On the whole, our results support the idea that the individual components of speech contain only the information needed to identify them. When the predictability of syllables and words is expressed in terms of information content, it correlated with duration, spectral reduction and intelligibility of individual phonemes. This correlation was found after normalization for the effects of phoneme identity, speaking style differences, and lexical stress. We know that predictability is strongly correlated with ease of identification [5,7]. Therefore, we can conclude that speakers anticipate the efforts listeners have to expend in recognition and try to strike a balance with their own efforts. The result can be seen as efficient communication.

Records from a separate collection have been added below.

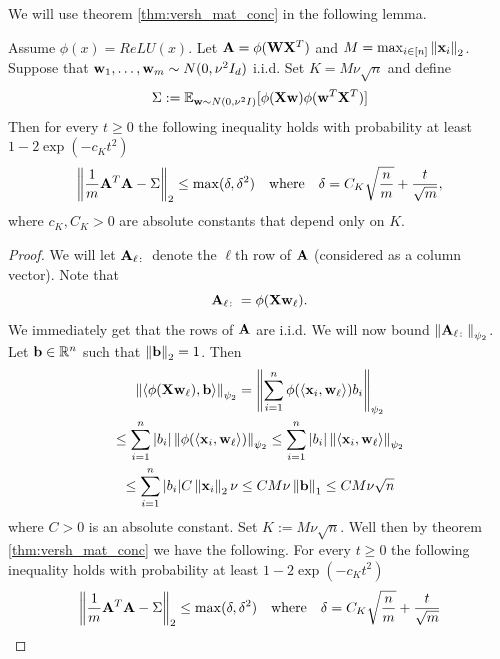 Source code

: We will use theorem \ref{thm:versh_mat_conc} in the following lemma.
\begin{lemma}\label{lem:feature_conc}
Assume $\phi(x) = ReLU(x)$.  Let $\mathbf{A} = \phi(\mathbf{W} \mathbf{X}^T)$ and $M = \max_{i \in [n]} \left\lVert\mathbf{x}_i\right\rVert_2$.  Suppose that $\mathbf{w}_1, \ldots, \mathbf{w}_m \sim N(0, \nu^2 I_d)$ i.i.d.  Set $K = M \nu \sqrt{n}$ and define
\[\Sigma := \mathbb{E}_{\mathbf{w} \sim N(0, \nu^2 I)}[\phi(\mathbf{X} \mathbf{w}) \phi(\mathbf{w}^T \mathbf{X}^T)]\]
Then for every $t \geq 0$ the following inequality holds with probability at least $1 - 2\exp(-c_K t^2)$
\[ 
\left\lVert\frac{1}{m} \mathbf{A}^T \mathbf{A} - \Sigma\right\rVert_2 \leq \max(\delta, \delta^2) \quad \text{where} \quad \delta = C_K \sqrt{\frac{n}{m}} + \frac{t}{\sqrt{m}}, 
\]
where $c_K, C_K > 0$ are absolute constants that depend only on $K$.
\end{lemma}
\begin{proof}
We will let $\mathbf{A}_{\ell \colon}$ denote the $\ell$th row of $\mathbf{A}$ (considered as a column vector).  Note that
\[ 
\mathbf{A}_{\ell \colon} = \phi(\mathbf{X} \mathbf{w}_\ell). 
\]
We immediately get that the rows of $\mathbf{A}$ are i.i.d.  We will now bound $\left\lVert\mathbf{A}_{\ell \colon}\right\rVert_{\psi_2}$.  Let $\mathbf b \in \mathbb{R}^n$ such that $\left\lVert\mathbf b\right\rVert_2 = 1$. 
Then 
\begin{gather*}
\left\lVert\langle \phi(\mathbf{X} \mathbf{w}_\ell), \mathbf b \rangle\right\rVert_{\psi_2} = \left\lVert\sum_{i = 1}^n \phi(\langle \mathbf{x}_i, \mathbf{w}_\ell \rangle) b_i\right\rVert_{\psi_2} \\
\leq \sum_{i = 1}^n |b_i| \left\lVert\phi(\langle \mathbf{x}_i, \mathbf{w}_\ell \rangle)\right\rVert_{\psi_2} \leq \sum_{i = 1}^n |b_i| \left\lVert\langle \mathbf{x}_i, \mathbf{w}_\ell \rangle\right\rVert_{\psi_2} \\
\leq \sum_{i = 1}^n |b_i| C \left\lVert\mathbf{x}_i\right\rVert_2 \nu \leq C M \nu \left\lVert\mathbf b\right\rVert_1 \leq CM\nu \sqrt{n}
\end{gather*}
where $C > 0$ is an absolute constant.  Set $K :=  M \nu \sqrt{n}$.  Well then by theorem \ref{thm:versh_mat_conc} we have the following.  For every $t \geq 0$ the following inequality holds with probability at least $1 - 2\exp(-c_K t^2)$
\[ \left\lVert\frac{1}{m} \mathbf{A}^T \mathbf{A} - \Sigma\right\rVert_2 \leq \max(\delta, \delta^2) \quad \text{where} \quad \delta = C_K \sqrt{\frac{n}{m}} + \frac{t}{\sqrt{m}} \]
\end{proof}


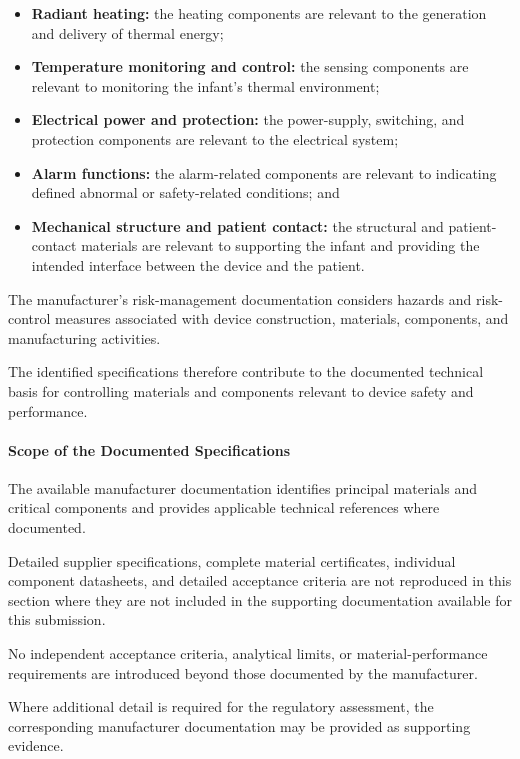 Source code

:\begin{itemize}
    \item \textbf{Radiant heating:} the heating components are
    relevant to the generation and delivery of thermal energy;
    \item \textbf{Temperature monitoring and control:} the sensing
    components are relevant to monitoring the infant's thermal
    environment;
    \item \textbf{Electrical power and protection:} the power-supply,
    switching, and protection components are relevant to the
    electrical system;
    \item \textbf{Alarm functions:} the alarm-related components are
    relevant to indicating defined abnormal or safety-related
    conditions; and
    \item \textbf{Mechanical structure and patient contact:} the
    structural and patient-contact materials are relevant to
    supporting the infant and providing the intended interface
    between the device and the patient.
\end{itemize}

The manufacturer's risk-management documentation considers hazards
and risk-control measures associated with device construction,
materials, components, and manufacturing activities.

The identified specifications therefore contribute to the documented
technical basis for controlling materials and components relevant
to device safety and performance.

\paragraph{Scope of the Documented Specifications}

The available manufacturer documentation identifies principal
materials and critical components and provides applicable technical
references where documented.

Detailed supplier specifications, complete material certificates,
individual component datasheets, and detailed acceptance criteria
are not reproduced in this section where they are not included in
the supporting documentation available for this submission.

No independent acceptance criteria, analytical limits, or
material-performance requirements are introduced beyond those
documented by the manufacturer.

Where additional detail is required for the regulatory assessment,
the corresponding manufacturer documentation may be provided as
supporting evidence.

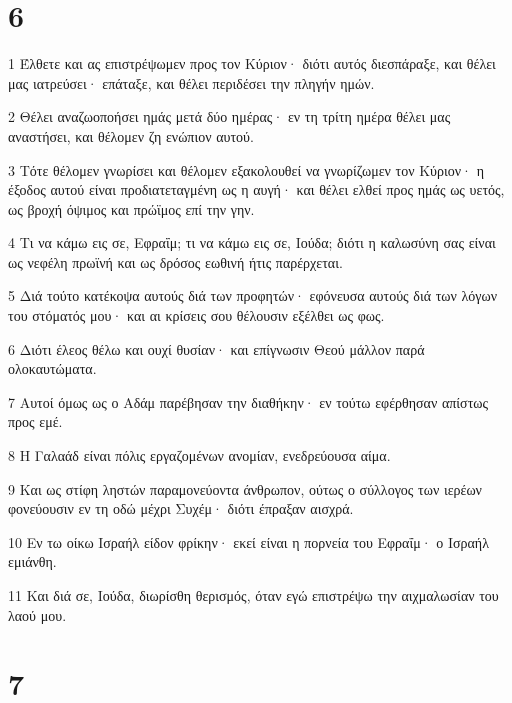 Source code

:\chapter{6}

\par 1 Έλθετε και ας επιστρέψωμεν προς τον Κύριον· διότι αυτός διεσπάραξε, και θέλει μας ιατρεύσει· επάταξε, και θέλει περιδέσει την πληγήν ημών.
\par 2 Θέλει αναζωοποήσει ημάς μετά δύο ημέρας· εν τη τρίτη ημέρα θέλει μας αναστήσει, και θέλομεν ζη ενώπιον αυτού.
\par 3 Τότε θέλομεν γνωρίσει και θέλομεν εξακολουθεί να γνωρίζωμεν τον Κύριον· η έξοδος αυτού είναι προδιατεταγμένη ως η αυγή· και θέλει ελθεί προς ημάς ως υετός, ως βροχή όψιμος και πρώϊμος επί την γην.
\par 4 Τι να κάμω εις σε, Εφραΐμ; τι να κάμω εις σε, Ιούδα; διότι η καλωσύνη σας είναι ως νεφέλη πρωϊνή και ως δρόσος εωθινή ήτις παρέρχεται.
\par 5 Διά τούτο κατέκοψα αυτούς διά των προφητών· εφόνευσα αυτούς διά των λόγων του στόματός μου· και αι κρίσεις σου θέλουσιν εξέλθει ως φως.
\par 6 Διότι έλεος θέλω και ουχί θυσίαν· και επίγνωσιν Θεού μάλλον παρά ολοκαυτώματα.
\par 7 Αυτοί όμως ως ο Αδάμ παρέβησαν την διαθήκην· εν τούτω εφέρθησαν απίστως προς εμέ.
\par 8 Η Γαλαάδ είναι πόλις εργαζομένων ανομίαν, ενεδρεύουσα αίμα.
\par 9 Και ως στίφη ληστών παραμονεύοντα άνθρωπον, ούτως ο σύλλογος των ιερέων φονεύουσιν εν τη οδώ μέχρι Συχέμ· διότι έπραξαν αισχρά.
\par 10 Εν τω οίκω Ισραήλ είδον φρίκην· εκεί είναι η πορνεία του Εφραΐμ· ο Ισραήλ εμιάνθη.
\par 11 Και διά σε, Ιούδα, διωρίσθη θερισμός, όταν εγώ επιστρέψω την αιχμαλωσίαν του λαού μου.

\chapter{7}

Figure 2 shows that the effects of word frequency (I(word)) are limited to the stressed syllables. This can be partly explained by noting that rare syllables tend to occur as the stressed syllables of rare words, and unstressed syllables are generally high-frequency syllables [5,18]. This indicates that syllable frequencies dominate any effect of word frequency.
On a more detailed level, it was found that phoneme duration was the factor most strongly related to both information content and intelligibility. Speakers seem to smooth the distribution of information over time by varying segmental (or syllabic) durations. The weaker correlations of both spectral reduction and intelligibility with information content and with each other suggests that time is the limiting factor in speech [16]. Speakers seem to detest spending time speaking while listeners need some time to understand it [1], but also should not be bored [4]. If listeners do not have enough time to identify all aspects of a phoneme, it doesn't "pay" to articulate them properly. Hence, the spectral reduction found in predictable syllables and words could be a secondary result of the shorter durations.
Combining our data with those presented in the literature, we can conclude that speakers anticipate the efforts needed to understand their message. They adapt some aspects of their speech to strike a balance between their own efforts and those of their audience. This adaptation increases the efficiency of communication.